An invisible foot planted itself into my chest. I was actually surprised the air didn’t whoosh from my chest. I shook my head. “But-”
Hunter held up a hand.
I thought about knocking that hand out of the air, controlled myself and only flinched instead. “You still want me. I can feel it. I can sense it like a second heartbeat.”
“Yes.” And, suddenly, it was there. The desire I’d been looking for bloomed so round and full I felt like I could take a bite from the air, come away with a mouthful of emotion that would warm my belly…and still be ravenous for more. I thought about kissing his eyelids until they softened, and took a step forward. I’d seen them that way before. That softness, ironically, accentuated his strength.
I bit my lip, narrowing my eyes at I watched him not watching me. “But there’s something else, isn’t there? Something you want more.”
He hesitated. “Yes.”
I flinched. “Someone?”
He sighed. “Joanna.”
I didn’t look away. “Does it have to do with that callboy identity?”
“I told you. I’m no longer doing that.”
I tilted my head, studying him. So had he found her, then? Because he’d been looking for a woman, I was sure of that much. And she’d been dark-haired and dark-eyed. She’d been someone he didn’t want anyone else to know about.
I should tell Warren.
But even as the thought visited, I showed it the door. I wouldn’t. Hunter had kept the secret of my daughter-a girl destined to follow me as the troop’s Archer; one Warren still didn’t know about-and I owed him for that.

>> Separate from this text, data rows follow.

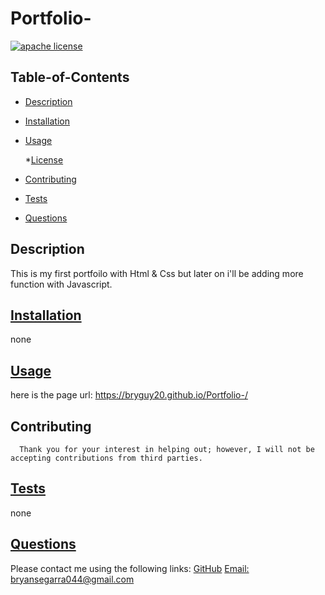 # Portfolio-
 [![apache license](https://img.shields.io/badge/License-apache-blue.svg)](undefined)

  ## Table-of-Contents
  * [Description](#description)
  * [Installation](#installation)
  * [Usage](#usage)
  
    *[License](#license)
    
  * [Contributing](#contributing)
  * [Tests](#tests)
  * [Questions](#questions)
  
  ## Description
  This is my first portfoilo with Html & Css but later on i'll be adding more function with Javascript.

  ## [Installation](#table-of-contents)
  none

  ## [Usage](#table-of-contents)
  here is the page url: https://bryguy20.github.io/Portfolio-/

  ## Contributing


   
      Thank you for your interest in helping out; however, I will not be accepting contributions from third parties.
      
  ## [Tests](#table-of-contents)
  none

  ##  [Questions](#table-of-contents)
  Please contact me using the following links:
  [GitHub](https://github.com/Bryguy20)
  [Email: bryansegarra044@gmail.com](mailto:bryansegarra044@gmail.com)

“Hey, Jo!” The voice shot across the warehouse, startling us both. I turned to find Felix motioning me from the doorway of the panic room. He looked much better, a flush in his cheeks and a familiar spark in his eye. “She wants to see you.”
I nodded and he disappeared back inside. By the time I looked back, Hunter had turned away. I hesitated, then headed for Vanessa. I couldn’t help wondering what would have occurred between Hunter and me if I’d been raised in the sanctuary too, safe from desert predators, with a knowledge of what and who I was. Would we have had an easier time forging a relationship without old griefs standing between us? Maybe not, I thought, glancing over my shoulder. We seemed destined to butt heads-one of us high when the other was low; one positive while the other nursed bitterness like an addictive brew. If only I could turn my mind from him altogether, I thought, swallowing hard.
But addictions, I knew, didn’t work that way.
There were other places we could have taken Vanessa. Micah worked as a physician at one such hospital, where supernatural fallout wouldn’t attract the attention of the mortal population. That’s where they’d first taken me to alter my looks so I could live convincingly as my sister. Yet given the disappearance of our safe zones, we couldn’t be certain the Shadows hadn’t infiltrated the hospitals as well. Besides, precautions or not, if a person showed up with Vanessa’s kind of injuries, someone was going to notice.